From the material below, return every line that includes "iscompleted".

********

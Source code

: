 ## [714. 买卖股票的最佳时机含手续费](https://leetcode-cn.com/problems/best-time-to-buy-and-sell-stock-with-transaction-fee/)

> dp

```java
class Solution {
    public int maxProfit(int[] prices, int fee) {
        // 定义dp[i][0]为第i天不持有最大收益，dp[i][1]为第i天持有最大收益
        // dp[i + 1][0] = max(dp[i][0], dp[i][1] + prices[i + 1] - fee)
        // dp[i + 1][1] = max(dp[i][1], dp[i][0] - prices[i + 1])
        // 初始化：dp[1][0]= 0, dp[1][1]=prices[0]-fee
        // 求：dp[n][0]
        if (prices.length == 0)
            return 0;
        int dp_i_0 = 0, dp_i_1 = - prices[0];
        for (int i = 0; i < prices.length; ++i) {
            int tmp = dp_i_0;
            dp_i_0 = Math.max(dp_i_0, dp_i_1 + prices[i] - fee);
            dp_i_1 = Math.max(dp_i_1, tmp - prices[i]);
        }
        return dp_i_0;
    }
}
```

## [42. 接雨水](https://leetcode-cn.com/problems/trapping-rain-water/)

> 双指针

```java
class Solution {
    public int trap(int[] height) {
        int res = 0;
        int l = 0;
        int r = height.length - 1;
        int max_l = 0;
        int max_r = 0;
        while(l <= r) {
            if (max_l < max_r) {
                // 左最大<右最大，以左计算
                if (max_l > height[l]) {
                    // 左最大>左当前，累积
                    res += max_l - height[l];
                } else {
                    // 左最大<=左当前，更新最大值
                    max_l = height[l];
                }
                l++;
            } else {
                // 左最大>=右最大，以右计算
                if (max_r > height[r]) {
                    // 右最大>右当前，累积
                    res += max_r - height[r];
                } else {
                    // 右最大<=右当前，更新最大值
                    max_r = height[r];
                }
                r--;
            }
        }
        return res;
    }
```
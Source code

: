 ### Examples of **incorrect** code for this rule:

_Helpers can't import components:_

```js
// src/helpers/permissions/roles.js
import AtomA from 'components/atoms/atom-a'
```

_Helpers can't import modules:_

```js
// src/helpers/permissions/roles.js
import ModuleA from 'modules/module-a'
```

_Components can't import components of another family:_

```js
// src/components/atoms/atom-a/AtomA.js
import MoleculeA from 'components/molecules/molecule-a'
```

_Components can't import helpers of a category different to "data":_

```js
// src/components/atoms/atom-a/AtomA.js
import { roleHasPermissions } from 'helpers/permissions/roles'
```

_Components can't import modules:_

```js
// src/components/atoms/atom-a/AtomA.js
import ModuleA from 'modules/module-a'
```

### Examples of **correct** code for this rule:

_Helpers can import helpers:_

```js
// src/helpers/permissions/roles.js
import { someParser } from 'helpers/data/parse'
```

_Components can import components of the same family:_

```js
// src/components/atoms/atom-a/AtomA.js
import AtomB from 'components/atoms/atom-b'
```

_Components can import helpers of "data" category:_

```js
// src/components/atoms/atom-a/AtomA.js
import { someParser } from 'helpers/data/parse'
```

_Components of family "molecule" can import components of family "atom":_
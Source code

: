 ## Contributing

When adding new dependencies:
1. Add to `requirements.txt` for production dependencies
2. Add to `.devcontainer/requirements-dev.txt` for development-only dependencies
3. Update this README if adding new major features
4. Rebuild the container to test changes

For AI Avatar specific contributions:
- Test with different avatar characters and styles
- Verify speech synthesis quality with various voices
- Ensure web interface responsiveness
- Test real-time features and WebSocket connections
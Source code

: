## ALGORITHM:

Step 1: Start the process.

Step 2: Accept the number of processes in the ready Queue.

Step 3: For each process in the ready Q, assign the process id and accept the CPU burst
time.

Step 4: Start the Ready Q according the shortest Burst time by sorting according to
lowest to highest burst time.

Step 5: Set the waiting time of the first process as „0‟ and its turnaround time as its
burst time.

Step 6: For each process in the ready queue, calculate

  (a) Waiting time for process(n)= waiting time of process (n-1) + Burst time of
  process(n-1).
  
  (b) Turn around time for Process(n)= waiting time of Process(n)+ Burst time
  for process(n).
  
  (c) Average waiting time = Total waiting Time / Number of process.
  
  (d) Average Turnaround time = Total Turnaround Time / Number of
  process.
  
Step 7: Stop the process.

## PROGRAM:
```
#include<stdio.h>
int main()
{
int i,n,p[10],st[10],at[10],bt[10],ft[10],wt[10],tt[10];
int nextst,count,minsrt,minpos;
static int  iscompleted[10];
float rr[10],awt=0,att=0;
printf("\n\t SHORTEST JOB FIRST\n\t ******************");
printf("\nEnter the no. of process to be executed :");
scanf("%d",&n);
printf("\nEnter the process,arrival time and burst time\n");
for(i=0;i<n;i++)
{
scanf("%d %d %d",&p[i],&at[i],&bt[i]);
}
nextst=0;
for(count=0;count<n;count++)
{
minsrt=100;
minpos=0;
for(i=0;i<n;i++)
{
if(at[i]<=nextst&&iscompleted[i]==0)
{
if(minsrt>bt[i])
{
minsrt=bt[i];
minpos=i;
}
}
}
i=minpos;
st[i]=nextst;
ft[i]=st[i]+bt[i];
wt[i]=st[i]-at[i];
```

********

* YOUR SOLUTION *
static int  iscompleted[10];
if(at[i]<=nextst&&iscompleted[i]==0)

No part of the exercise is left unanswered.